*** Source data Section Begins ***

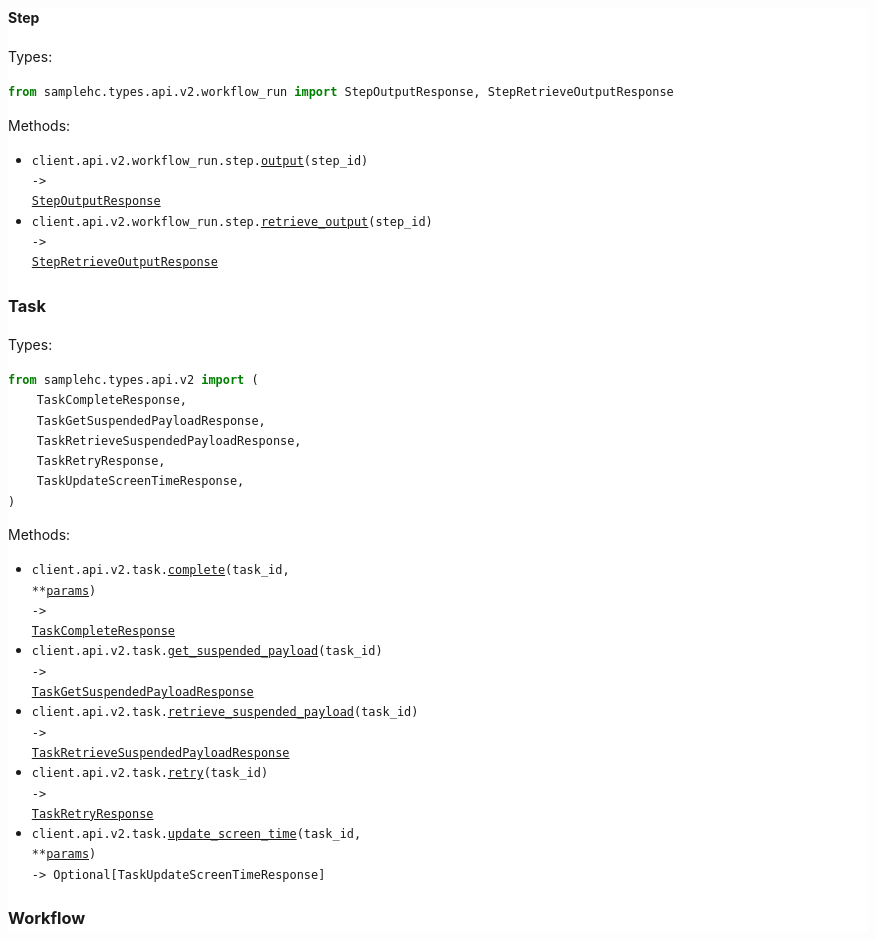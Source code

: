 
#### Step

Types:

```python
from samplehc.types.api.v2.workflow_run import StepOutputResponse, StepRetrieveOutputResponse
```

Methods:

- <code title="get /api/v2/workflow-run/step/{stepId}/output">client.api.v2.workflow_run.step.<a href="./src/samplehc/resources/api/v2/workflow_run/step.py">output</a>(step_id) -> <a href="./src/samplehc/types/api/v2/workflow_run/step_output_response.py">StepOutputResponse</a></code>
- <code title="get /api/v2/workflow-runs/step/{stepId}/output">client.api.v2.workflow_run.step.<a href="./src/samplehc/resources/api/v2/workflow_run/step.py">retrieve_output</a>(step_id) -> <a href="./src/samplehc/types/api/v2/workflow_run/step_retrieve_output_response.py">StepRetrieveOutputResponse</a></code>

### Task

Types:

```python
from samplehc.types.api.v2 import (
    TaskCompleteResponse,
    TaskGetSuspendedPayloadResponse,
    TaskRetrieveSuspendedPayloadResponse,
    TaskRetryResponse,
    TaskUpdateScreenTimeResponse,
)
```

Methods:

- <code title="post /api/v2/task/{taskId}/complete">client.api.v2.task.<a href="./src/samplehc/resources/api/v2/task.py">complete</a>(task_id, \*\*<a href="src/samplehc/types/api/v2/task_complete_params.py">params</a>) -> <a href="./src/samplehc/types/api/v2/task_complete_response.py">TaskCompleteResponse</a></code>
- <code title="get /api/v2/tasks/{taskId}/suspended-payload">client.api.v2.task.<a href="./src/samplehc/resources/api/v2/task.py">get_suspended_payload</a>(task_id) -> <a href="./src/samplehc/types/api/v2/task_get_suspended_payload_response.py">TaskGetSuspendedPayloadResponse</a></code>
- <code title="get /api/v2/task/{taskId}/suspended-payload">client.api.v2.task.<a href="./src/samplehc/resources/api/v2/task.py">retrieve_suspended_payload</a>(task_id) -> <a href="./src/samplehc/types/api/v2/task_retrieve_suspended_payload_response.py">TaskRetrieveSuspendedPayloadResponse</a></code>
- <code title="post /api/v2/task/{taskId}/retry">client.api.v2.task.<a href="./src/samplehc/resources/api/v2/task.py">retry</a>(task_id) -> <a href="./src/samplehc/types/api/v2/task_retry_response.py">TaskRetryResponse</a></code>
- <code title="post /api/v2/task/{taskId}/update-screen-time">client.api.v2.task.<a href="./src/samplehc/resources/api/v2/task.py">update_screen_time</a>(task_id, \*\*<a href="src/samplehc/types/api/v2/task_update_screen_time_params.py">params</a>) -> Optional[TaskUpdateScreenTimeResponse]</code>

### Workflow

*** Source data Section Ends ***

# [Instructions for the task]
Copy the records above exactly. The pictures are not part of the copy.

# [Completed task]
Source code

: 
#### Step

Types:

```python
from samplehc.types.api.v2.workflow_run import StepOutputResponse, StepRetrieveOutputResponse
```

Methods:

- <code title="get /api/v2/workflow-run/step/{stepId}/output">client.api.v2.workflow_run.step.<a href="./src/samplehc/resources/api/v2/workflow_run/step.py">output</a>(step_id) -> <a href="./src/samplehc/types/api/v2/workflow_run/step_output_response.py">StepOutputResponse</a></code>
- <code title="get /api/v2/workflow-runs/step/{stepId}/output">client.api.v2.workflow_run.step.<a href="./src/samplehc/resources/api/v2/workflow_run/step.py">retrieve_output</a>(step_id) -> <a href="./src/samplehc/types/api/v2/workflow_run/step_retrieve_output_response.py">StepRetrieveOutputResponse</a></code>

### Task

Types:

```python
from samplehc.types.api.v2 import (
    TaskCompleteResponse,
    TaskGetSuspendedPayloadResponse,
    TaskRetrieveSuspendedPayloadResponse,
    TaskRetryResponse,
    TaskUpdateScreenTimeResponse,
)
```

Methods:

- <code title="post /api/v2/task/{taskId}/complete">client.api.v2.task.<a href="./src/samplehc/resources/api/v2/task.py">complete</a>(task_id, \*\*<a href="src/samplehc/types/api/v2/task_complete_params.py">params</a>) -> <a href="./src/samplehc/types/api/v2/task_complete_response.py">TaskCompleteResponse</a></code>
- <code title="get /api/v2/tasks/{taskId}/suspended-payload">client.api.v2.task.<a href="./src/samplehc/resources/api/v2/task.py">get_suspended_payload</a>(task_id) -> <a href="./src/samplehc/types/api/v2/task_get_suspended_payload_response.py">TaskGetSuspendedPayloadResponse</a></code>
- <code title="get /api/v2/task/{taskId}/suspended-payload">client.api.v2.task.<a href="./src/samplehc/resources/api/v2/task.py">retrieve_suspended_payload</a>(task_id) -> <a href="./src/samplehc/types/api/v2/task_retrieve_suspended_payload_response.py">TaskRetrieveSuspendedPayloadResponse</a></code>
- <code title="post /api/v2/task/{taskId}/retry">client.api.v2.task.<a href="./src/samplehc/resources/api/v2/task.py">retry</a>(task_id) -> <a href="./src/samplehc/types/api/v2/task_retry_response.py">TaskRetryResponse</a></code>
- <code title="post /api/v2/task/{taskId}/update-screen-time">client.api.v2.task.<a href="./src/samplehc/resources/api/v2/task.py">update_screen_time</a>(task_id, \*\*<a href="src/samplehc/types/api/v2/task_update_screen_time_params.py">params</a>) -> Optional[TaskUpdateScreenTimeResponse]</code>

### Workflow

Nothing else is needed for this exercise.